Sandra Gaither Pitchford wrote J.B. Gaither, His Place in Time, a 408-page book packed with photos, sermons and articles of this “old-timey” preacher, as he delighted in referring to himself.
Gleaned from Gaither’s personal diaries kept for 50 years, the book, released Nov., 2008, details the abundant life and service from 1901 to his death in 1980.
Sandra includes many anecdotes of her father, including this letter to the Jackson County Sentinel in Gainesboro, Tenn., written October 30, 1940:
“To my friends who have been anxiously concerned over recent rumors that I have been arrested as a German spy, I want to say there is no truth whatsoever to it. I am not German, have no German blood about me so far as I know, neither have I been arrested nor accused by any authority.
“The report may have started through ignorance, or it may have been purposely and maliciously told. The Savior was accused of being an agent of Satan. I’m sure that I am no better than the Savior, and I guess Hitler is not much worse than the Devil.

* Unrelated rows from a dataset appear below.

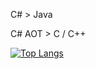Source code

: C# > Java

C# AOT > C / C++

[![Top Langs](https://github-readme-stats.vercel.app/api/top-langs/?username=Elias-Traunbauer&theme=dark&langs_count=9&hide=SSL,GLSL,ShaderLab,HLSL,Smalltalk)](https://github.com/anuraghazra/github-readme-stats)
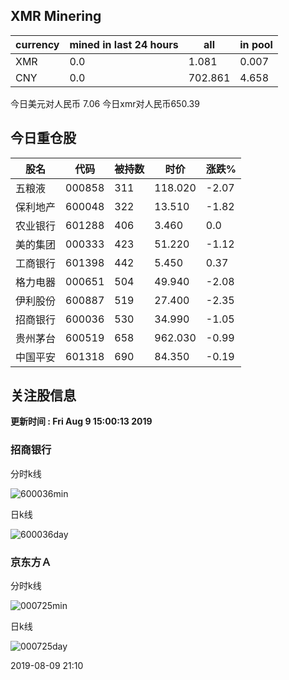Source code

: ## XMR Minering

|currency|mined in last 24 hours|all|in pool|
|---|---|---|---|
|XMR|0.0|1.081|0.007|
|CNY|0.0|702.861|4.658|

今日美元对人民币 7.06	今日xmr对人民币650.39


## 今日重仓股 

|股名|代码|被持数|时价|涨跌%|
|---|---|---|---|---|
|五粮液|000858|311|118.020|-2.07|
|保利地产|600048|322|13.510|-1.82|
|农业银行|601288|406|3.460|0.0|
|美的集团|000333|423|51.220|-1.12|
|工商银行|601398|442|5.450|0.37|
|格力电器|000651|504|49.940|-2.08|
|伊利股份|600887|519|27.400|-2.35|
|招商银行|600036|530|34.990|-1.05|
|贵州茅台|600519|658|962.030|-0.99|
|中国平安|601318|690|84.350|-0.19|

## 关注股信息
**更新时间 : Fri Aug  9 15:00:13 2019**
### 招商银行 
分时k线

![600036min](http://image.sinajs.cn/newchart/min/n/sh600036.gif)

日k线

![600036day](http://image.sinajs.cn/newchart/daily/n/sh600036.gif)

### 京东方Ａ 
分时k线

![000725min](http://image.sinajs.cn/newchart/min/n/sz000725.gif)

日k线

![000725day](http://image.sinajs.cn/newchart/daily/n/sz000725.gif)

2019-08-09 21:10
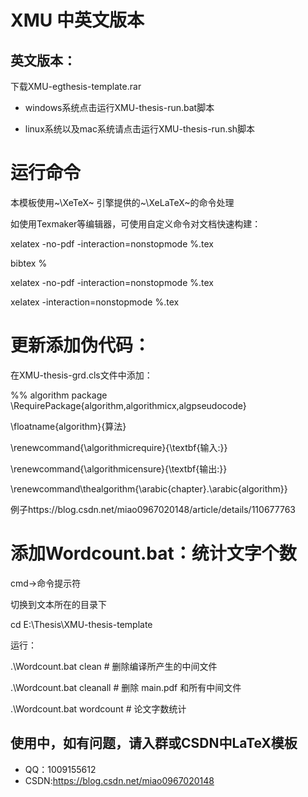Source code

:# XMU  中英文版本

## 英文版本：

下载XMU-egthesis-template.rar


- windows系统点击运行XMU-thesis-run.bat脚本

- linux系统以及mac系统请点击运行XMU-thesis-run.sh脚本


# 运行命令


本模板使用~\XeTeX~ 引擎提供的~\XeLaTeX~的命令处理

如使用Texmaker等编辑器，可使用自定义命令对文档快速构建：

xelatex -no-pdf -interaction=nonstopmode %.tex 

bibtex %

xelatex -no-pdf -interaction=nonstopmode %.tex 

xelatex -interaction=nonstopmode %.tex




# 更新添加伪代码：
在XMU-thesis-grd.cls文件中添加：

%% algorithm package
\RequirePackage{algorithm,algorithmicx,algpseudocode}

\floatname{algorithm}{算法}

\renewcommand{\algorithmicrequire}{\textbf{输入:}}

\renewcommand{\algorithmicensure}{\textbf{输出:}}

\renewcommand\thealgorithm{\arabic{chapter}.\arabic{algorithm}}

例子https://blog.csdn.net/miao0967020148/article/details/110677763

# 添加Wordcount.bat：统计文字个数
cmd->命令提示符

切换到文本所在的目录下

cd E:\Thesis\XMU-thesis-template

运行：

.\Wordcount.bat clean           # 删除编译所产生的中间文件

.\Wordcount.bat cleanall        # 删除 main.pdf 和所有中间文件

.\Wordcount.bat wordcount       # 论文字数统计


## 使用中，如有问题，请入群或CSDN中LaTeX模板

  - QQ：1009155612
  - CSDN:https://blog.csdn.net/miao0967020148 
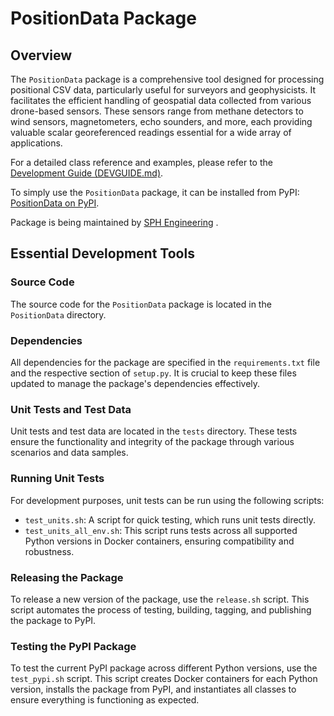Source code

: # PositionData Package

## Overview

The `PositionData` package is a comprehensive tool designed for processing positional CSV data, particularly useful for surveyors and geophysicists. It facilitates the efficient handling of geospatial data collected from various drone-based sensors. These sensors range from methane detectors to wind sensors, magnetometers, echo sounders, and more, each providing valuable scalar georeferenced readings essential for a wide array of applications.

For a detailed class reference and examples, please refer to the [Development Guide (DEVGUIDE.md)](DEVGUIDE.md).

To simply use the `PositionData` package, it can be installed from PyPI: [PositionData on PyPI](https://pypi.org/project/PositionData/).

Package is being maintained by [SPH Engineering](www.sphengineering.com) .

## Essential Development Tools

### Source Code

The source code for the `PositionData` package is located in the `PositionData` directory.

### Dependencies

All dependencies for the package are specified in the `requirements.txt` file and the respective section of `setup.py`. It is crucial to keep these files updated to manage the package's dependencies effectively.

### Unit Tests and Test Data

Unit tests and test data are located in the `tests` directory. These tests ensure the functionality and integrity of the package through various scenarios and data samples.

### Running Unit Tests

For development purposes, unit tests can be run using the following scripts:

- `test_units.sh`: A script for quick testing, which runs unit tests directly.
- `test_units_all_env.sh`: This script runs tests across all supported Python versions in Docker containers, ensuring compatibility and robustness.

### Releasing the Package

To release a new version of the package, use the `release.sh` script. This script automates the process of testing, building, tagging, and publishing the package to PyPI.

### Testing the PyPI Package

To test the current PyPI package across different Python versions, use the `test_pypi.sh` script. This script creates Docker containers for each Python version, installs the package from PyPI, and instantiates all classes to ensure everything is functioning as expected.
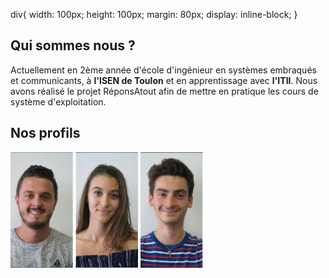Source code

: <head>
  <meta charset="utf-8" />
  <title>Nous connaître</title>
  
  div{
    width: 100px;
    height: 100px;
    margin: 80px;
    display: inline-block;
  }
</head>


## Qui sommes nous ?
Actuellement en 2ème année d'école d'ingénieur en systèmes embraqués et communicants, à **l'ISEN de Toulon** et en apprentissage avec **l'ITII**. Nous avons réalisé le projet RéponsAtout afin de mettre en pratique les cours de système d'exploitation. 


## Nos profils


<div>
  <img src="../Images/Alexis.PNG" width="100" height="185"/>
  <img src="../Images/Eva.PNG" width="100" height="185"/>
  <img src="../Images/Matteo.PNG" width="100" height="185"/>
</div>

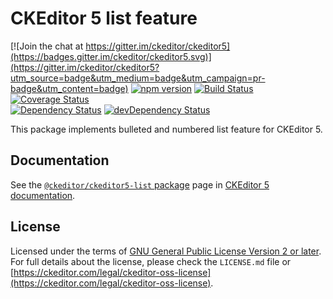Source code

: CKEditor 5 list feature
========================================

[![Join the chat at https://gitter.im/ckeditor/ckeditor5](https://badges.gitter.im/ckeditor/ckeditor5.svg)](https://gitter.im/ckeditor/ckeditor5?utm_source=badge&utm_medium=badge&utm_campaign=pr-badge&utm_content=badge)
[![npm version](https://badge.fury.io/js/%40ckeditor%2Fckeditor5-list.svg)](https://www.npmjs.com/package/@ckeditor/ckeditor5-list)
[![Build Status](https://travis-ci.org/ckeditor/ckeditor5-list.svg?branch=master)](https://travis-ci.org/ckeditor/ckeditor5-list)
[![Coverage Status](https://coveralls.io/repos/github/ckeditor/ckeditor5-list/badge.svg?branch=master)](https://coveralls.io/github/ckeditor/ckeditor5-list?branch=master)
<br>
[![Dependency Status](https://david-dm.org/ckeditor/ckeditor5-list/status.svg)](https://david-dm.org/ckeditor/ckeditor5-list)
[![devDependency Status](https://david-dm.org/ckeditor/ckeditor5-list/dev-status.svg)](https://david-dm.org/ckeditor/ckeditor5-list?type=dev)

This package implements bulleted and numbered list feature for CKEditor 5.

## Documentation

See the [`@ckeditor/ckeditor5-list` package](https://ckeditor.com/docs/ckeditor5/latest/api/list.html) page in [CKEditor 5 documentation](https://ckeditor.com/docs/ckeditor5/latest/).

## License

Licensed under the terms of [GNU General Public License Version 2 or later](http://www.gnu.org/licenses/gpl.html). For full details about the license, please check the `LICENSE.md` file or [https://ckeditor.com/legal/ckeditor-oss-license](https://ckeditor.com/legal/ckeditor-oss-license).
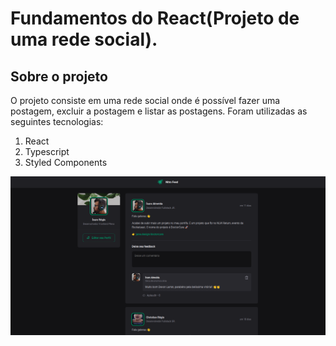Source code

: # Fundamentos do React(Projeto de uma rede social).

## Sobre o projeto

O projeto consiste em uma rede social onde é possível fazer uma postagem, excluir a postagem e listar as postagens. Foram utilizadas as seguintes tecnologias:

1. React
2. Typescript
3. Styled Components

![alt text](image.png)
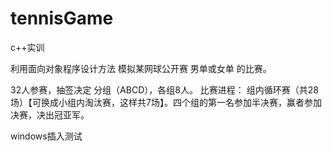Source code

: # tennisGame
c++实训

利用面向对象程序设计方法 模拟某网球公开赛 男单或女单 的比赛。

32人参赛，抽签决定 分组（ABCD），各组8人。
比赛进程： 组内循环赛（共28场）【可换成小组内淘汰赛，这样共7场】。四个组的第一名参加半决赛，赢者参加决赛，决出冠亚军。

windows插入测试
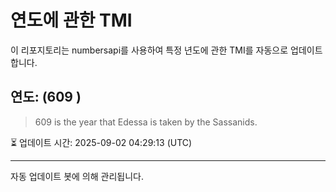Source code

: 
# 연도에 관한 TMI

이 리포지토리는 numbersapi를 사용하여 특정 년도에 관한 TMI를 자동으로 업데이트합니다.

## 연도: (609 )
> 609 is the year that Edessa is taken by the Sassanids.

⏳ 업데이트 시간: 2025-09-02 04:29:13 (UTC)

---
자동 업데이트 봇에 의해 관리됩니다.
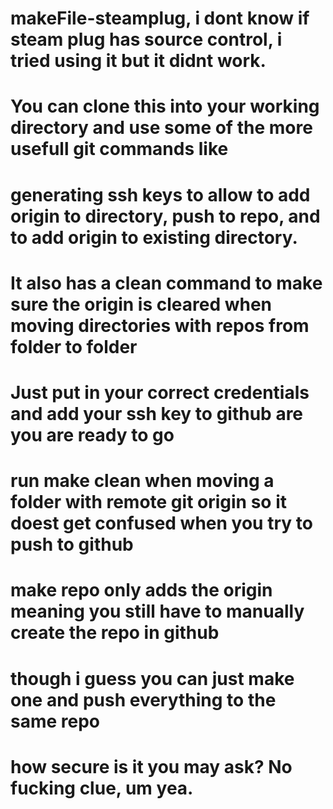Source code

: # makeFile-steamplug, i dont know if steam plug has source control, i tried using it but it didnt work.
# You can clone this into your working directory and use some of the more usefull git commands like 
# generating ssh keys to allow to add origin to directory, push to repo, and to add origin to existing directory. 
# It also has a clean command to make sure the origin is cleared when moving directories with repos from folder to folder

# Just put in your correct credentials and add your ssh key to github are you are ready to go
# run make clean when moving a folder with remote git origin so it doest get confused when you try to push to github
# make repo only adds the origin meaning you still have to manually create the repo in github
# though i guess you can just make one and push everything to the same repo

# how secure is it you may ask? No fucking clue, um yea.
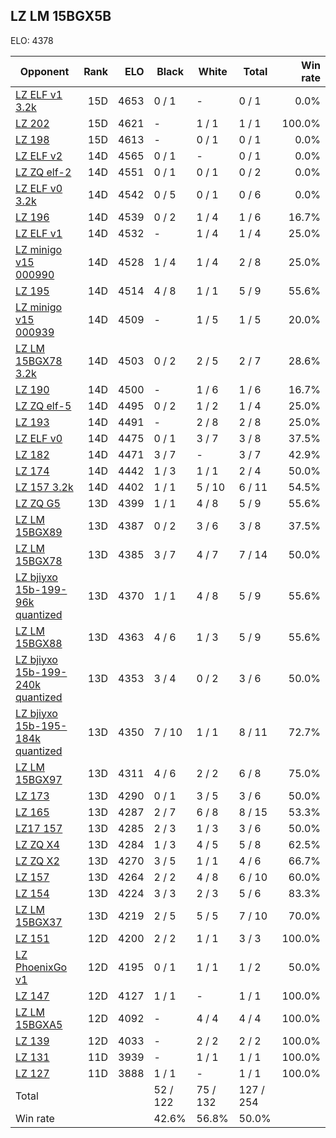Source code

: ## LZ LM 15BGX5B ##

ELO: 4378

Opponent | Rank | ELO | Black | White | Total | Win rate
---------|-----:|----:|-------|-------|-------|-------:
[LZ ELF v1 3.2k](LZ%20ELF%20v1%203.2k.md) | 15D | 4653 | 0 / 1 | - | 0 / 1 | 0.0%
[LZ 202](LZ%20202.md) | 15D | 4621 | - | 1 / 1 | 1 / 1 | 100.0%
[LZ 198](LZ%20198.md) | 15D | 4613 | - | 0 / 1 | 0 / 1 | 0.0%
[LZ ELF v2](LZ%20ELF%20v2.md) | 14D | 4565 | 0 / 1 | - | 0 / 1 | 0.0%
[LZ ZQ elf-2](LZ%20ZQ%20elf-2.md) | 14D | 4551 | 0 / 1 | 0 / 1 | 0 / 2 | 0.0%
[LZ ELF v0 3.2k](LZ%20ELF%20v0%203.2k.md) | 14D | 4542 | 0 / 5 | 0 / 1 | 0 / 6 | 0.0%
[LZ 196](LZ%20196.md) | 14D | 4539 | 0 / 2 | 1 / 4 | 1 / 6 | 16.7%
[LZ ELF v1](LZ%20ELF%20v1.md) | 14D | 4532 | - | 1 / 4 | 1 / 4 | 25.0%
[LZ minigo v15 000990](LZ%20minigo%20v15%20000990.md) | 14D | 4528 | 1 / 4 | 1 / 4 | 2 / 8 | 25.0%
[LZ 195](LZ%20195.md) | 14D | 4514 | 4 / 8 | 1 / 1 | 5 / 9 | 55.6%
[LZ minigo v15 000939](LZ%20minigo%20v15%20000939.md) | 14D | 4509 | - | 1 / 5 | 1 / 5 | 20.0%
[LZ LM 15BGX78 3.2k](LZ%20LM%2015BGX78%203.2k.md) | 14D | 4503 | 0 / 2 | 2 / 5 | 2 / 7 | 28.6%
[LZ 190](LZ%20190.md) | 14D | 4500 | - | 1 / 6 | 1 / 6 | 16.7%
[LZ ZQ elf-5](LZ%20ZQ%20elf-5.md) | 14D | 4495 | 0 / 2 | 1 / 2 | 1 / 4 | 25.0%
[LZ 193](LZ%20193.md) | 14D | 4491 | - | 2 / 8 | 2 / 8 | 25.0%
[LZ ELF v0](LZ%20ELF%20v0.md) | 14D | 4475 | 0 / 1 | 3 / 7 | 3 / 8 | 37.5%
[LZ 182](LZ%20182.md) | 14D | 4471 | 3 / 7 | - | 3 / 7 | 42.9%
[LZ 174](LZ%20174.md) | 14D | 4442 | 1 / 3 | 1 / 1 | 2 / 4 | 50.0%
[LZ 157 3.2k](LZ%20157%203.2k.md) | 14D | 4402 | 1 / 1 | 5 / 10 | 6 / 11 | 54.5%
[LZ ZQ G5](LZ%20ZQ%20G5.md) | 13D | 4399 | 1 / 1 | 4 / 8 | 5 / 9 | 55.6%
[LZ LM 15BGX89](LZ%20LM%2015BGX89.md) | 13D | 4387 | 0 / 2 | 3 / 6 | 3 / 8 | 37.5%
[LZ LM 15BGX78](LZ%20LM%2015BGX78.md) | 13D | 4385 | 3 / 7 | 4 / 7 | 7 / 14 | 50.0%
[LZ bjiyxo 15b-199-96k quantized](LZ%20bjiyxo%2015b-199-96k%20quantized.md) | 13D | 4370 | 1 / 1 | 4 / 8 | 5 / 9 | 55.6%
[LZ LM 15BGX88](LZ%20LM%2015BGX88.md) | 13D | 4363 | 4 / 6 | 1 / 3 | 5 / 9 | 55.6%
[LZ bjiyxo 15b-199-240k quantized](LZ%20bjiyxo%2015b-199-240k%20quantized.md) | 13D | 4353 | 3 / 4 | 0 / 2 | 3 / 6 | 50.0%
[LZ bjiyxo 15b-195-184k quantized](LZ%20bjiyxo%2015b-195-184k%20quantized.md) | 13D | 4350 | 7 / 10 | 1 / 1 | 8 / 11 | 72.7%
[LZ LM 15BGX97](LZ%20LM%2015BGX97.md) | 13D | 4311 | 4 / 6 | 2 / 2 | 6 / 8 | 75.0%
[LZ 173](LZ%20173.md) | 13D | 4290 | 0 / 1 | 3 / 5 | 3 / 6 | 50.0%
[LZ 165](LZ%20165.md) | 13D | 4287 | 2 / 7 | 6 / 8 | 8 / 15 | 53.3%
[LZ17 157](LZ17%20157.md) | 13D | 4285 | 2 / 3 | 1 / 3 | 3 / 6 | 50.0%
[LZ ZQ X4](LZ%20ZQ%20X4.md) | 13D | 4284 | 1 / 3 | 4 / 5 | 5 / 8 | 62.5%
[LZ ZQ X2](LZ%20ZQ%20X2.md) | 13D | 4270 | 3 / 5 | 1 / 1 | 4 / 6 | 66.7%
[LZ 157](LZ%20157.md) | 13D | 4264 | 2 / 2 | 4 / 8 | 6 / 10 | 60.0%
[LZ 154](LZ%20154.md) | 13D | 4224 | 3 / 3 | 2 / 3 | 5 / 6 | 83.3%
[LZ LM 15BGX37](LZ%20LM%2015BGX37.md) | 13D | 4219 | 2 / 5 | 5 / 5 | 7 / 10 | 70.0%
[LZ 151](LZ%20151.md) | 12D | 4200 | 2 / 2 | 1 / 1 | 3 / 3 | 100.0%
[LZ PhoenixGo v1](LZ%20PhoenixGo%20v1.md) | 12D | 4195 | 0 / 1 | 1 / 1 | 1 / 2 | 50.0%
[LZ 147](LZ%20147.md) | 12D | 4127 | 1 / 1 | - | 1 / 1 | 100.0%
[LZ LM 15BGXA5](LZ%20LM%2015BGXA5.md) | 12D | 4092 | - | 4 / 4 | 4 / 4 | 100.0%
[LZ 139](LZ%20139.md) | 12D | 4033 | - | 2 / 2 | 2 / 2 | 100.0%
[LZ 131](LZ%20131.md) | 11D | 3939 | - | 1 / 1 | 1 / 1 | 100.0%
[LZ 127](LZ%20127.md) | 11D | 3888 | 1 / 1 | - | 1 / 1 | 100.0%
Total | | | 52 / 122 | 75 / 132 | 127 / 254 | 
Win rate| | | 42.6% | 56.8% | 50.0% | 

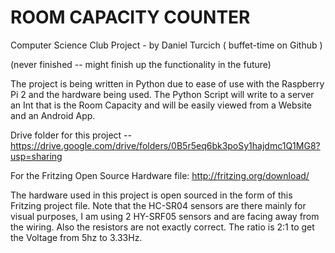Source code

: # ROOM CAPACITY COUNTER

Computer Science Club Project - by Daniel Turcich ( buffet-time on Github )

(never finished -- might finish up the functionality in the future)

The project is being written in Python due to ease of use with the Raspberry Pi 2 and the hardware being used.
The Python Script will write to a server an Int that is the Room Capacity and will be easily viewed from a Website and an Android App.

Drive folder for this project -- https://drive.google.com/drive/folders/0B5r5eq6bk3poSy1hajdmc1Q1MG8?usp=sharing 

For the Fritzing Open Source Hardware file: http://fritzing.org/download/

The hardware used in this project is open sourced in the form of this Fritzing project file. Note that the HC-SR04 sensors are there mainly for visual purposes, I am using 2 HY-SRF05 sensors and are facing away from the wiring. Also the resistors are not exactly correct. The ratio is 2:1 to get the Voltage from 5hz to 3.33Hz.
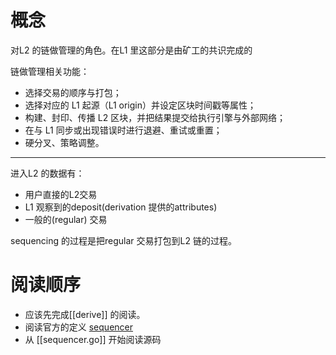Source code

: 
# 概念

对L2 的链做管理的角色。在L1 里这部分是由矿工的共识完成的

链做管理相关功能：
- 选择交易的顺序与打包；
- 选择对应的 L1 起源（L1 origin）并设定区块时间戳等属性；
- 构建、封印、传播 L2 区块，并把结果提交给执行引擎与外部网络；
- 在与 L1 同步或出现错误时进行退避、重试或重置；
- 硬分叉、策略调整。

---

进入L2 的数据有：
- 用户直接的L2交易
- L1 观察到的deposit(derivation 提供的attributes)
- 一般的(regular) 交易

sequencing 的过程是把regular 交易打包到L2 链的过程。


# 阅读顺序
- 应该先完成[[derive]] 的阅读。
- 阅读官方的定义 [sequencer](https://specs.optimism.io/background.html?highlight=sequenc#sequencers)
- 从 [[sequencer.go]] 开始阅读源码

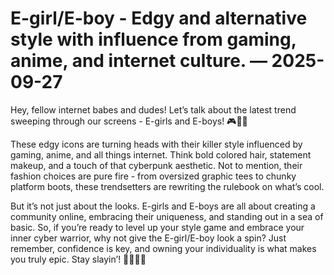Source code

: # E-girl/E-boy - Edgy and alternative style with influence from gaming, anime, and internet culture. — 2025-09-27

Hey, fellow internet babes and dudes! Let’s talk about the latest trend sweeping through our screens - E-girls and E-boys! 🎮🖤🔥 

These edgy icons are turning heads with their killer style influenced by gaming, anime, and all things internet. Think bold colored hair, statement makeup, and a touch of that cyberpunk aesthetic. Not to mention, their fashion choices are pure fire - from oversized graphic tees to chunky platform boots, these trendsetters are rewriting the rulebook on what’s cool.

But it’s not just about the looks. E-girls and E-boys are all about creating a community online, embracing their uniqueness, and standing out in a sea of basic. So, if you’re ready to level up your style game and embrace your inner cyber warrior, why not give the E-girl/E-boy look a spin? Just remember, confidence is key, and owning your individuality is what makes you truly epic. Stay slayin’! 💅🏼💀💖
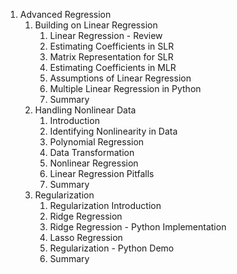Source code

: 1. Advanced Regression
    1. Building on Linear Regression
        1. Linear Regression - Review
        2. Estimating Coefficients in SLR
        3. Matrix Representation for SLR
        4. Estimating Coefficients in MLR
        5. Assumptions of Linear Regression
        6. Multiple Linear Regression in Python
        7. Summary
    2. Handling Nonlinear Data
        1. Introduction
        2. Identifying Nonlinearity in Data
        3. Polynomial Regression
        4. Data Transformation
        5. Nonlinear Regression
        6. Linear Regression Pitfalls
        7. Summary
    3. Regularization
        1. Regularization Introduction
        2. Ridge Regression
        3. Ridge Regression - Python Implementation
        4. Lasso Regression
        5. Regularization - Python Demo
        6. Summary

“I appreciate the interest and concern of my many friends manifested by letters, telephone calls, and other inquiries.
“I continue to stand 100% for all principles of our democracy and for all the word of God which is God’s power to save the souls of men.
Gaither preached the gospel for 54 years. He conducted 542 gospel meetings, in an era when meetings lasted from 10 days to two weeks.
Much of his work was with rural churches across the state of Tennessee.
As one of eight children reared on a farm, Gaither wasted no opportunity to provide for his own family of five children and his wife’s parents who lived with them. The family knew of no time he brought home “road-kill,” but many times their meal consisted of “road-steal,” Sandra writes.
In his car trunk, Gaither kept a gunny sack called the “possum sack.” He was good at head-lighting the critters and sacking them alive. It was a tasty meal to the children as long as they thought it was roast beef. He didn’t lie to them; they just never thought to question it. After the meal was over, Gaither would scoot his chair back a little to relax and say, “That’s the best possum yet!” That’s when the kids would croak.
Possums were not just an economic issue because of the large family he had to feed. In the late 1970s, when Gaither earned a good salary and drew a social security check, one of the elders where he preached at Liberty in Fayetteville, Tenn., brought him a possum. His wife Mary cooked it for him and, as usual, he proclaimed its goodness.
Gaither took great pride in his church bulletins and had them bound at the end of each year. Many of these are still in the church libraries where he preached.
He often used poetry and stories with spiritual application. He had a knack for creating ways to catch the interest of the reader and make a point.